___ Records for the task

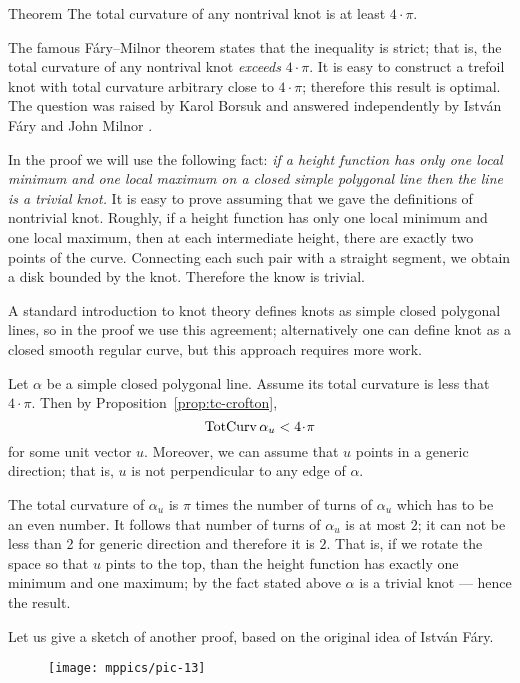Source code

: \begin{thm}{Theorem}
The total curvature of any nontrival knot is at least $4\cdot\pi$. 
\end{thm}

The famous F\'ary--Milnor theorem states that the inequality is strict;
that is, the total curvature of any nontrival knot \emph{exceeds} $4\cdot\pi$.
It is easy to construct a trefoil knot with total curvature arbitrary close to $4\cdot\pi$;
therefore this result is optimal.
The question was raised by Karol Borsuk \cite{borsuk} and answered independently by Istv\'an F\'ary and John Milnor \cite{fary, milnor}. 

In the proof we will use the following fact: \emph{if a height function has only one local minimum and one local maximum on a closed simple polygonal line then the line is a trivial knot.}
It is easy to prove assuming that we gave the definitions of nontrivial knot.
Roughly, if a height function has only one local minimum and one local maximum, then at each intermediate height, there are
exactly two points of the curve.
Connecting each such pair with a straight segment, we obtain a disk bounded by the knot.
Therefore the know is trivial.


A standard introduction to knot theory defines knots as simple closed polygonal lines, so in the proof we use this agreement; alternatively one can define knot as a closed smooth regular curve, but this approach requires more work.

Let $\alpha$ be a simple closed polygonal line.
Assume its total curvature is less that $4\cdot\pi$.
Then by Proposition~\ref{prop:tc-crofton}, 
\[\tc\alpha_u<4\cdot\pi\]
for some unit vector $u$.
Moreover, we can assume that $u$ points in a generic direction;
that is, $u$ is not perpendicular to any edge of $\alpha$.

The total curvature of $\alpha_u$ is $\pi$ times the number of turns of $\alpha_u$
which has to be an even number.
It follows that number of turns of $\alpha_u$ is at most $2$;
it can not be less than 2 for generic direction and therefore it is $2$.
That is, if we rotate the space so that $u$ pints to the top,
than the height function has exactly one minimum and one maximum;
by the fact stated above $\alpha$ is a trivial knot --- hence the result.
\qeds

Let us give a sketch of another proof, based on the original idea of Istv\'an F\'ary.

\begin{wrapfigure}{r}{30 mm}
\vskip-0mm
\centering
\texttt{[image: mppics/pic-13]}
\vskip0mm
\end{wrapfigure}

______
___ Records for the task

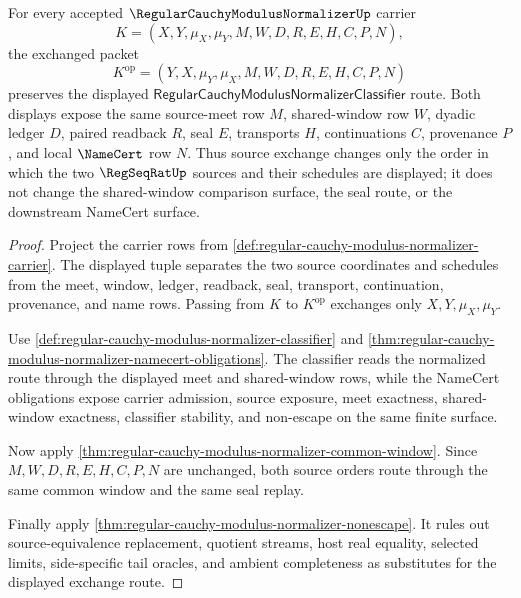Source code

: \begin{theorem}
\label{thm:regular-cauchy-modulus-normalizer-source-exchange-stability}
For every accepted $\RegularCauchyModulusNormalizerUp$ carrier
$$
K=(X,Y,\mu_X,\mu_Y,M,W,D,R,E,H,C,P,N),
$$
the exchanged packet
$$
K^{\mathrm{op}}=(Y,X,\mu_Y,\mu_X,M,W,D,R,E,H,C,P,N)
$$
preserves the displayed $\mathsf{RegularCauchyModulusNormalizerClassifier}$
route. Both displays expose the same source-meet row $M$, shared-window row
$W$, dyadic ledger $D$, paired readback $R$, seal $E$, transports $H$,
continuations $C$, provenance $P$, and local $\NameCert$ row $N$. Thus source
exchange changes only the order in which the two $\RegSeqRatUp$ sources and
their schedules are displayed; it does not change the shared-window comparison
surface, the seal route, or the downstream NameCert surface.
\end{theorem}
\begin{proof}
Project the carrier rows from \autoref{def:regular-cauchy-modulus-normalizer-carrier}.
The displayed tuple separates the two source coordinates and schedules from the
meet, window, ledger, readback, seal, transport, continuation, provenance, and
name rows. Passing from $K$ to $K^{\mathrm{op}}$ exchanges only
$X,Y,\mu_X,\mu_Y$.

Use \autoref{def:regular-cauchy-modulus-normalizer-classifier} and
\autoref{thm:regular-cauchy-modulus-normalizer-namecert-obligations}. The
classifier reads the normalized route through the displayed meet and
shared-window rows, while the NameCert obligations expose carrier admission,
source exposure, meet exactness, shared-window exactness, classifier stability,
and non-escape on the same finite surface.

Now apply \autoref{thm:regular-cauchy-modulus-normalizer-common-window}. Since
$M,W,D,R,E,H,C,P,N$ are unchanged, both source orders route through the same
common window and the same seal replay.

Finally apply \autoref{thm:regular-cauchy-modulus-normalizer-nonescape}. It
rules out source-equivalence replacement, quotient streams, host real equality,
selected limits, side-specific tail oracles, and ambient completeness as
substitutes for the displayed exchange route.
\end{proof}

______

--- What to do ---
Nothing but a number belongs in the answer, namely how many lines above include "from".

--- Output for this task ---
3